Deep Linking in Mobile Apps

Deep Linking

Imagine a situation where you have an event booking app. There are five steps to be followed to enter your details and location along with the name of event and number of tickets,  before you can proceed to make a payment.  However,  on the browser you simply click on a button from a website where you are logged in, and it opens the payment page of your app directly, with all details filled-in. Does that sound like magic!

Well,  though it may sound fascinating, there is no magic behind this.  It is just Deep linking that is doing its job.  If you are unaware of what deep linking is,  then let’s help you befriend the technology that brings relevance to your actions in mobile apps.


What is deep linking? 

Deep linking is a methodology that helps to launch a mobile application through a link. When a user clicks on a unique link,  he is taken to a definite action on a mobile app. This connects the user to relevant content and helps to make the online tasks productive and effective.
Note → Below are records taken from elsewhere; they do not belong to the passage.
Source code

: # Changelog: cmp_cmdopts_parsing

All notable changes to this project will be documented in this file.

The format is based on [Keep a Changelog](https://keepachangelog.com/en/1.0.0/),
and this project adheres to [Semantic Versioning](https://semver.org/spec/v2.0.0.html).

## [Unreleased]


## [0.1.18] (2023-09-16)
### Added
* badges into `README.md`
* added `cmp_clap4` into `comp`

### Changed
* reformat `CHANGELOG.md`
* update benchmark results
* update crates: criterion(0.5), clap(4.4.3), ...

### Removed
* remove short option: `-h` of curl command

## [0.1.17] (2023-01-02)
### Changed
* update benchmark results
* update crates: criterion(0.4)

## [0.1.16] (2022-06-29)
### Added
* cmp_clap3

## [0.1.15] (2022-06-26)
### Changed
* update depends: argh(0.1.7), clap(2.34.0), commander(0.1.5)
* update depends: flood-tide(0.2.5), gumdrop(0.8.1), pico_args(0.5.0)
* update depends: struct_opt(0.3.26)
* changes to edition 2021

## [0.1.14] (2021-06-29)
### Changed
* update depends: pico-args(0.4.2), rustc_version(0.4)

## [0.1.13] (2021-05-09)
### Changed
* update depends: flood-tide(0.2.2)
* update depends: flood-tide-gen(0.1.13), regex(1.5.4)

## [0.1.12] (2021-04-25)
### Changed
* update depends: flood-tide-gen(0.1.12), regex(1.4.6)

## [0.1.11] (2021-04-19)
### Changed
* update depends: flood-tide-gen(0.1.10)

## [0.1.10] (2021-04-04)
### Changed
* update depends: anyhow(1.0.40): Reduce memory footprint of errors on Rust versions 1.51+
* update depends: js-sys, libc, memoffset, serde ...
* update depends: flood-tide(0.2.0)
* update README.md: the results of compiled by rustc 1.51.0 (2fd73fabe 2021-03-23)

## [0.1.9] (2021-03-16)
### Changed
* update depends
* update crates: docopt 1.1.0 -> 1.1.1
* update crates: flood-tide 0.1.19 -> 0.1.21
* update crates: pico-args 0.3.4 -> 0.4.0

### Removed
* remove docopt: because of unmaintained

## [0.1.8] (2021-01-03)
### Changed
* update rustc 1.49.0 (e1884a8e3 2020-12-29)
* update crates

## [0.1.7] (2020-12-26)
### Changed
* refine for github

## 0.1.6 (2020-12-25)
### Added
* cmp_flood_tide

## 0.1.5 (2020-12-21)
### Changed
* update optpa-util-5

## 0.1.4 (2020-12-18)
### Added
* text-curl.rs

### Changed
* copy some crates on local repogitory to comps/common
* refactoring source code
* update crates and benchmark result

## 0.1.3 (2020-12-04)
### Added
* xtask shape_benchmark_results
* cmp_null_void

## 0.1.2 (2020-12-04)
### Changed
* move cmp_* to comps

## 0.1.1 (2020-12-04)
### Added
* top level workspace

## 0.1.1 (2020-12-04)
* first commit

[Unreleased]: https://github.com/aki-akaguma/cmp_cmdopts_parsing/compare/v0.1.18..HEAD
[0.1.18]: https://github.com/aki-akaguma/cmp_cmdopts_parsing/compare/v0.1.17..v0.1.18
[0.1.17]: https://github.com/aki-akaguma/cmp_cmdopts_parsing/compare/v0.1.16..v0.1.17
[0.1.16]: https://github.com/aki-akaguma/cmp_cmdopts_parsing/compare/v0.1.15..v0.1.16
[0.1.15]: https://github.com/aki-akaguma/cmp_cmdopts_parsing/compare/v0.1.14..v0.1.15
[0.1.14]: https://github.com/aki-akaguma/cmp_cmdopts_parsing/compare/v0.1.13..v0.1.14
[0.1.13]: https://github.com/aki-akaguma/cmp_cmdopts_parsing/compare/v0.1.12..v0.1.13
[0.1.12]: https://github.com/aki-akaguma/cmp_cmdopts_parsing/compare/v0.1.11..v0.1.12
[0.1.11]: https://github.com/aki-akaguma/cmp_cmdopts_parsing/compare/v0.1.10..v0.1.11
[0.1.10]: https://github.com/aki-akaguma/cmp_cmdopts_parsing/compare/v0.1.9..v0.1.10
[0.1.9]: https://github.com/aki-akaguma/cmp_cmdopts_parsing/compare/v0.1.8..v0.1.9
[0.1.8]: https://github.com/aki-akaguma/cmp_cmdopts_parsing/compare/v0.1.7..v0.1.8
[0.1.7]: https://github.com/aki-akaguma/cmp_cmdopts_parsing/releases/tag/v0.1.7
We also have Deferred Deep Linking,  which aids the users to deep link to content even if the app is not installed. Deep linking works with URI, i.e. Uniform Resource Indicator.
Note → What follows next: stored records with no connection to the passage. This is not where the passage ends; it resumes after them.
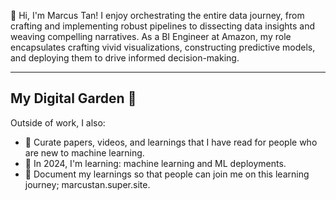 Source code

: 👋 Hi, I'm Marcus Tan! I enjoy orchestrating the entire data journey, from crafting and implementing robust pipelines to dissecting data insights and weaving compelling narratives. As a BI Engineer at Amazon, my role encapsulates crafting vivid visualizations, constructing predictive models, and deploying them to drive informed decision-making.

---
My Digital Garden 🌱
---
Outside of work, I also:
- 📌 Curate papers, videos, and learnings that I have read for people who are new to machine learning.
- 🌱 In 2024, I'm learning: machine learning and ML deployments.
- 📝 Document my learnings so that people can join me on this learning journey; marcustan.super.site.
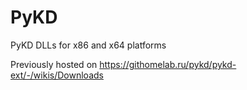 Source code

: # PyKD
PyKD DLLs for x86 and x64 platforms

Previously hosted on https://githomelab.ru/pykd/pykd-ext/-/wikis/Downloads
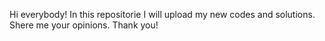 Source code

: Hi everybody!
In this repositorie I will upload my new codes and solutions.
Shere me your opinions.
Thank you!
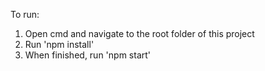 To run:

1. Open cmd and navigate to the root folder of this project
2. Run 'npm install'
3. When finished, run 'npm start'
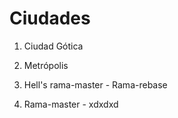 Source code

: # Ciudades

1. Ciudad Gótica
2. Metrópolis
3. Hell's rama-master - Rama-rebase

4. Rama-master - xdxdxd
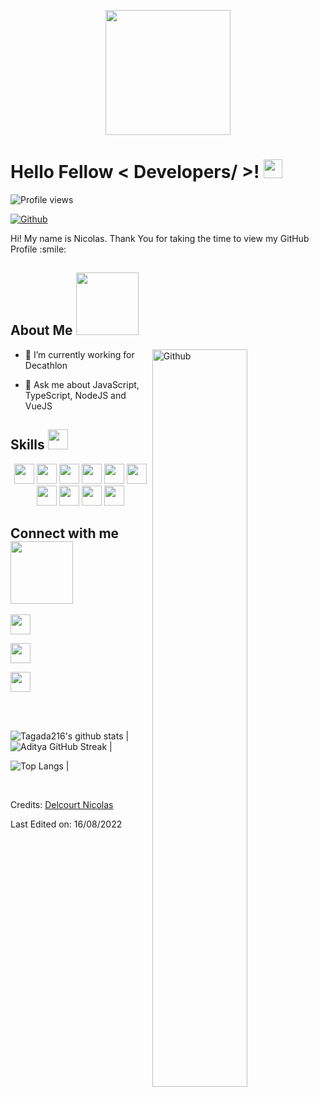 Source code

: <p align="center">

<img width="200" src="https://avatars.githubusercontent.com/u/41960686?s=400&u=b93e605b253ca598c03bfa373c2d6cbed505bd27&v=4">

</p>

<h1> Hello Fellow < Developers/ >! <img src = "https://raw.githubusercontent.com/MartinHeinz/MartinHeinz/master/wave.gif" width = 30px> </h1>

<p align='center'>

</p>

![Profile views](https://visitor-badge.glitch.me/badge?page_id=Tagada216.Tagada216)

[![Github](https://img.shields.io/github/followers/Tagada216?label=Follow&style=social)](https://github.com/Aditya664)

<div size='20px'> Hi! My name is Nicolas. Thank You for taking the time to view my GitHub Profile :smile:

</div>

<h2> About Me <img src = "https://media0.giphy.com/media/KDDpcKigbfFpnejZs6/giphy.gif?cid=ecf05e47oy6f4zjs8g1qoiystc56cu7r9tb8a1fe76e05oty&rid=giphy.gif" width = 100px></h2>

<img width="55%" align="right" alt="Github" src="https://raw.githubusercontent.com/onimur/.github/master/.resources/git-header.svg" />

- 🔭 I’m currently working for Decathlon

- 💬 Ask me about JavaScript, TypeScript, NodeJS and VueJS

<h2> Skills <img src = "https://media2.giphy.com/media/QssGEmpkyEOhBCb7e1/giphy.gif?cid=ecf05e47a0n3gi1bfqntqmob8g9aid1oyj2wr3ds3mg700bl&rid=giphy.gif" width = 32px> </h2>

<div align="center">

 <img width ='32px' src ='https://raw.githubusercontent.com/rahulbanerjee26/githubAboutMeGenerator/main/icons/javascript.svg'>

 <img width ='32px' src ='https://raw.githubusercontent.com/rahulbanerjee26/githubAboutMeGenerator/main/icons/typescript.svg'>

 <img width ='32px' src ='https://raw.githubusercontent.com/rahulbanerjee26/githubAboutMeGenerator/main/icons/vuejs.svg'>

<img width ='32px' src ='https://raw.githubusercontent.com/rahulbanerjee26/githubAboutMeGenerator/main/icons/nuxtjs.svg'>

 <img width ='32px' src ='https://raw.githubusercontent.com/rahulbanerjee26/githubAboutMeGenerator/main/icons/nodejs.svg'>

 <img width ='32px' src ='https://raw.githubusercontent.com/rahulbanerjee26/githubAboutMeGenerator/main/icons/redis.svg'>

 <img width ='32px' src ='https://raw.githubusercontent.com/rahulbanerjee26/githubAboutMeGenerator/main/icons/css.svg'>

 <img width ='32px' src ='https://raw.githubusercontent.com/rahulbanerjee26/githubAboutMeGenerator/main/icons/html.svg'>

 <img width ='32px' src ='https://raw.githubusercontent.com/rahulbanerjee26/githubAboutMeGenerator/main/icons/mysql.svg'>

 <img width ='32px' src ='https://raw.githubusercontent.com/rahulbanerjee26/githubAboutMeGenerator/main/icons/docker.svg'> 
</div>
<h2> Connect with me <img src='https://raw.githubusercontent.com/ShahriarShafin/ShahriarShafin/main/Assets/handshake.gif' width="100px"> </h2>

<a href = 'https://www.linkedin.com/in/nicolas-delcourt-304811121'> <img width = '32px' align= 'center' src="https://raw.githubusercontent.com/rahulbanerjee26/githubAboutMeGenerator/main/icons/linked-in-alt.svg"/></a>

<a href = 'https://nicolasdelcourt.fr/'> <img width = '32px' align= 'center' src="https://raw.githubusercontent.com/rahulbanerjee26/githubAboutMeGenerator/main/icons/portfolio.png"/></a>

<a href = 'https://www.github.com/Tagada216'> <img width = '32px' align= 'center' src="https://raw.githubusercontent.com/rahulbanerjee26/githubAboutMeGenerator/main/icons/github.svg"/></a>

<br>

<br>

![Tagada216's github stats](https://github-readme-stats.vercel.app/api?username=Tagada216&show_icons=true&theme=tokyonight) | ![Aditya GitHub Streak](https://github-readme-streak-stats.herokuapp.com/?user=Tagada216&theme=tokyonight) |

![Top Langs](https://github-readme-stats.vercel.app/api/top-langs/?username=Tagada216&theme=tokyonight) |

<br>

Credits: [Delcourt Nicolas](https://github.com/Tagada216)

Last Edited on: 16/08/2022

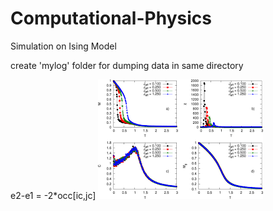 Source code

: # Computational-Physics
Simulation on Ising Model

create 'mylog' folder for dumping data in  same directory


e2-e1 = -2*occ[ic,jc]
![ScreenShot](/images.png)
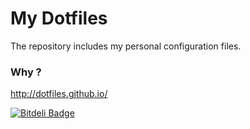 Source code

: # My Dotfiles

The repository includes my personal configuration files.

### Why ? 

http://dotfiles.github.io/

[![Bitdeli Badge](https://d2weczhvl823v0.cloudfront.net/erkanay/dotfiles/trend.png)](https://bitdeli.com/free "Bitdeli Badge")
What is Uniform Resource Indicator? 

Just like we have underlying technology of HTTP and URL for web browsers, we have URI for mobile apps.  URL and HTTP help to implement deep linking by default. However,  for mobile devices, we need the apps to be configured for handling uniform resource indicator properly. URL is an address for a website.  You can easily guess what URI is.  It is an address for mobile apps on the device.


How does URI look like? 

URIs can open mobile apps and have a specific format. A few examples of URI are as follows.
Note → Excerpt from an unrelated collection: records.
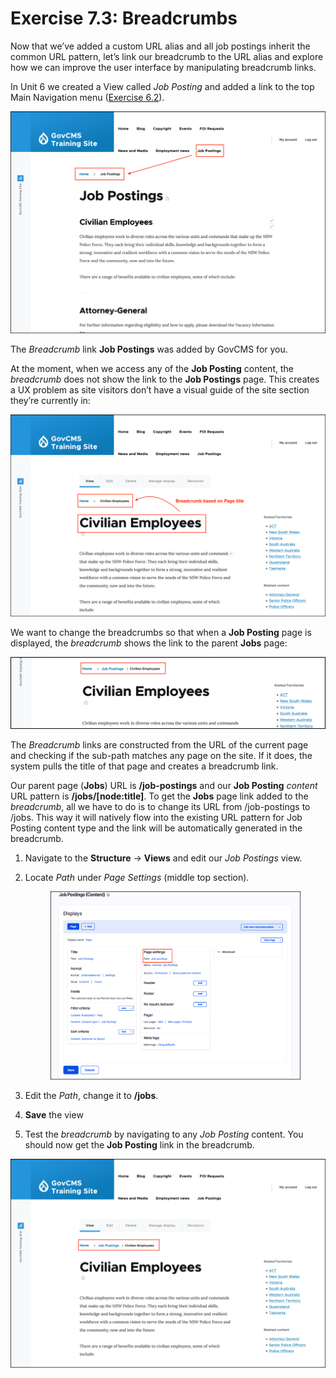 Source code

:# Exercise 7.3: Breadcrumbs

Now that we’ve added a custom URL alias and all job postings inherit the common URL pattern, let’s link our breadcrumb to the URL alias and explore how we can improve the user interface by manipulating breadcrumb links.

In Unit 6 we created a View called _Job Posting_ and added a link to the top Main Navigation menu ([Exercise 6.2](broken-reference)).

![Image of Job posting View](../.gitbook/assets/Ex-7-3-Breadcrumbs-1.png)

The _Breadcrumb_ link **Job Postings** was added by GovCMS for you.

At the moment, when we access any of the **Job Posting** content, the _breadcrumb_ does not show the link to the **Job Postings** page. This creates a UX problem as site visitors don’t have a visual guide of the site section they’re currently in:

![Image of Breadcrumb to Home](../.gitbook/assets/Ex-7-3-Breadcrumbs-2.png)

We want to change the breadcrumbs so that when a **Job Posting** page is displayed, the _breadcrumb_ shows the link to the parent **Jobs** page:

![Image of Breadcrumb to Jobs page](../.gitbook/assets/Ex-7-3-Breadcrumbs-3.png)

The _Breadcrumb_ links are constructed from the URL of the current page and checking if the sub-path matches any page on the site. If it does, the system pulls the title of that page and creates a breadcrumb link.

Our parent page (**Jobs**) URL is **/job-postings** and our **Job Posting** _content_ URL pattern is **/jobs/\[node:title]**. To get the **Jobs** page link added to the _breadcrumb_, all we have to do is to change its URL from /job-postings to /jobs. This way it will natively flow into the existing URL pattern for Job Posting content type and the link will be automatically generated in the breadcrumb.

1. Navigate to the **Structure** → **Views** and edit our _Job Postings_ view.
2.  Locate _Path_ under _Page Settings_ (middle top section).



    <figure><img src="../.gitbook/assets/Ex-7-3-Breadcrumbs-4.png" alt=""><figcaption></figcaption></figure>
3. Edit the _Path_, change it to **/jobs**.
4. **Save** the view
5. Test the _breadcrumb_ by navigating to any _Job Posting_ content. You should now get the **Job Posting** link in the breadcrumb.

![Image of Breadcrumb to Jobs page](../.gitbook/assets/Ex-7-3-Breadcrumbs-5.png)
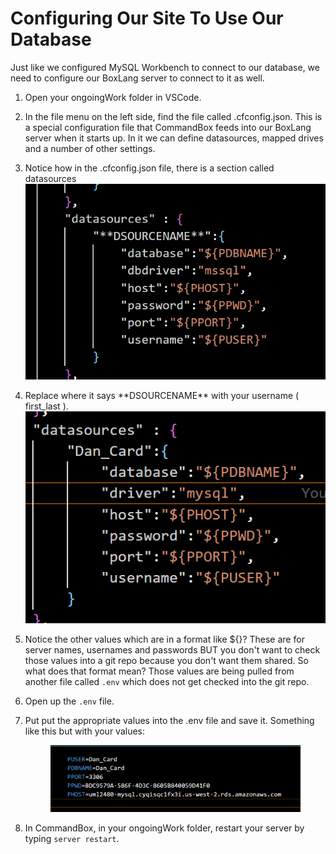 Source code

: # Configuring Our Site To Use Our Database

Just like we configured MySQL Workbench to connect to our database, we need to configure our BoxLang server to connect to it as well.

1. Open your ongoingWork folder in VSCode.
2. In the file menu on the left side, find the file called .cfconfig.json. This is a special configuration file that CommandBox feeds into our BoxLang server when it starts up. In it we can define datasources, mapped drives and a number of other settings.&#x20;
3. Notice how in the .cfconfig.json file, there is a section called datasources![](<../../.gitbook/assets/image (2) (1) (1).png>)
4. Replace where it says \*\*DSOURCENAME\*\* with your username ( first\_last ). ![](<../../.gitbook/assets/image (3).png>)
5. Notice the other values which are in a format like ${}? These are for server names, usernames and passwords BUT you don't want to check those values into a git repo because you don't want them shared. So what does that format mean? Those values are being pulled from another file called `.env`  which does not get checked into the git repo.&#x20;
6. Open up the `.env` file.
7.  Put put the appropriate values into the .env file and save it. Something like this but with your values:&#x20;

    <figure><img src="../../.gitbook/assets/image (1) (1).png" alt=""><figcaption></figcaption></figure>
8. In CommandBox, in your ongoingWork folder, restart your server by typing `server restart`.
  • twitter:// – this opens Twitter’s mobile app on iOS devices
  • YouTube:// – this URI opens YouTube’s mobile app on iOS devices.

Don’t presume that all URIs look the same.  The format of the URI changes respective to operating system.  While Android uses intents,  BlackBerry 10 uses BB10 framework. Moreover, iOS uses the OpenURL application method and Firefox goes for Web Activities.  Talk of Windows 8 platform, and you will find UriMapper class working for deep linking. This is how URI differs from one mobile operating system to another.

To make matters simpler,  let’s show you a real world example.

  • eBay://launch?itm=360703170135: This URI will launch the eBay app inside an iOS device, whereas,
  • eBay://item/view?id=360703170135: this will launch eBay app inside Android devices.

Easy marketing

Companies find it easier to market their products as the apps bring the customer right to the relevant location within an app using a dedicated link. The way deep linking made web more accessible, the same way deep linking helps to make mobile apps far more productive and effective.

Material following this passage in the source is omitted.